2.This Agreement and its Annex may be amended by written agreement of the Parties. Upon entry into force, this Agreement shall supersede the Agreement between Ireland and the United States of America on Preinspection, signed at Dublin 25 June 1986, as supplemented by the agreement of 31 March 1988.
3.This Agreement shall continue in force unless terminated by either Party by giving one year’s written notice to the other Party.
DONE in two originals at this day of
For the Government of Ireland
For the Government of the United States of America
Coordination of Preclearance Services
1.Consistent with Article VIII and/or, if applicable, Article VI, for Preclearance purposes, Airport authorities and Air carriers will be required to notify the United States of any proposed seasonal schedules and new flights, no less than 60 days in advance of their implementation.
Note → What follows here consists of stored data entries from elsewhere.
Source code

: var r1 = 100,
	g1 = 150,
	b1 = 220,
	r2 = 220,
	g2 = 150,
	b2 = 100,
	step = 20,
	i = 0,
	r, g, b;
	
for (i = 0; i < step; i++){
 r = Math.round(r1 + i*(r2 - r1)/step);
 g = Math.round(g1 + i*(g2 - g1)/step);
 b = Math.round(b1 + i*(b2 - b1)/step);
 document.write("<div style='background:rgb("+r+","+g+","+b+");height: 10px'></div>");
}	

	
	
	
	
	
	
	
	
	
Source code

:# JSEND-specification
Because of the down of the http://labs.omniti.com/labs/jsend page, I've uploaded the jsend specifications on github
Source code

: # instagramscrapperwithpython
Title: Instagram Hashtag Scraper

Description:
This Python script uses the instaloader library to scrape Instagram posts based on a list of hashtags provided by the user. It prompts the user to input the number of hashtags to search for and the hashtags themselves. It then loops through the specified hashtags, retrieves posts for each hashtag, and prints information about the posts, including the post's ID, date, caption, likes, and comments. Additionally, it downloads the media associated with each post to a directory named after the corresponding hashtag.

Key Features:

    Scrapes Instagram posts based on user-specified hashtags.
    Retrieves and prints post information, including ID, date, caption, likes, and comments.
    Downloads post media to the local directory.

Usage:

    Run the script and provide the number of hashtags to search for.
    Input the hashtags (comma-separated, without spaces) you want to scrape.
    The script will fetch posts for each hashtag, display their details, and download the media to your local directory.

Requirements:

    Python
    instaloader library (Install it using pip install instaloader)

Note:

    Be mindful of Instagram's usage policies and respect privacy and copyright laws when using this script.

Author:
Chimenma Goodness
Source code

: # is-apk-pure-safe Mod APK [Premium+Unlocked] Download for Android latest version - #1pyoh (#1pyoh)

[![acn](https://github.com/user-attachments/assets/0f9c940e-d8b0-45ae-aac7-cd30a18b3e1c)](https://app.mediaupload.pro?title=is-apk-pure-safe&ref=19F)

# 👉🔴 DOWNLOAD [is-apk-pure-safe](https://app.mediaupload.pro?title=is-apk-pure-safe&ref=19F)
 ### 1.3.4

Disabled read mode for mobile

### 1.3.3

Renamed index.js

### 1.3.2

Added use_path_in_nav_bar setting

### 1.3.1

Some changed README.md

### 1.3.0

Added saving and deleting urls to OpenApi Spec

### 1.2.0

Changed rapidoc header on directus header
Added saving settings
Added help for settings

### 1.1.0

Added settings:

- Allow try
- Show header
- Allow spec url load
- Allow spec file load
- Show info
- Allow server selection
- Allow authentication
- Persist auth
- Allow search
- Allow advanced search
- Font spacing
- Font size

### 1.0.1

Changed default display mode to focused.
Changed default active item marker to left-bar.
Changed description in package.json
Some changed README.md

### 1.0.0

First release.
Air carriers shall be required to provide reasonable notice of subsequent, limited adjustments to their seasonal schedules.
2.The Parties will develop procedures to ensure adequate advance notice of requests for the Preclearance of Private aircraft and Air carriers operating non-scheduled flights departing Ireland for the United States.
3.The United States shall endeavour to accommodate all requests for Preclearance service when such requests are made in the timeframes specified in paragraph (1) above and shall work with Airport authorities and Air carriers to accommodate new flights and changes in flight schedules. The United States will endeavour to accommodate requests for Preclearance service in respect of Private aircraft and Air carriers operating non-scheduled flights in accordance with the joint procedures that are developed by the Parties (as referred to in paragraph 2).
4.Consistent with Article XI, any request for Preclearance service which is not resolved at the local level shall be referred to the U.S./Ireland Preclearance Consultative Group.
5.The United States, in its sole discretion, shall have the right to determine on a case-by-case basis whether to provide Preclearance service to any irregular or ad hoc flights during mutually agreed upon normal hours of operation when there has been insufficient coordination with the United States.
6.The United States shall have the right to determine on a case-by-case basis whether to provide Preclearance service to flights outside mutually agreed upon normal hours of operation.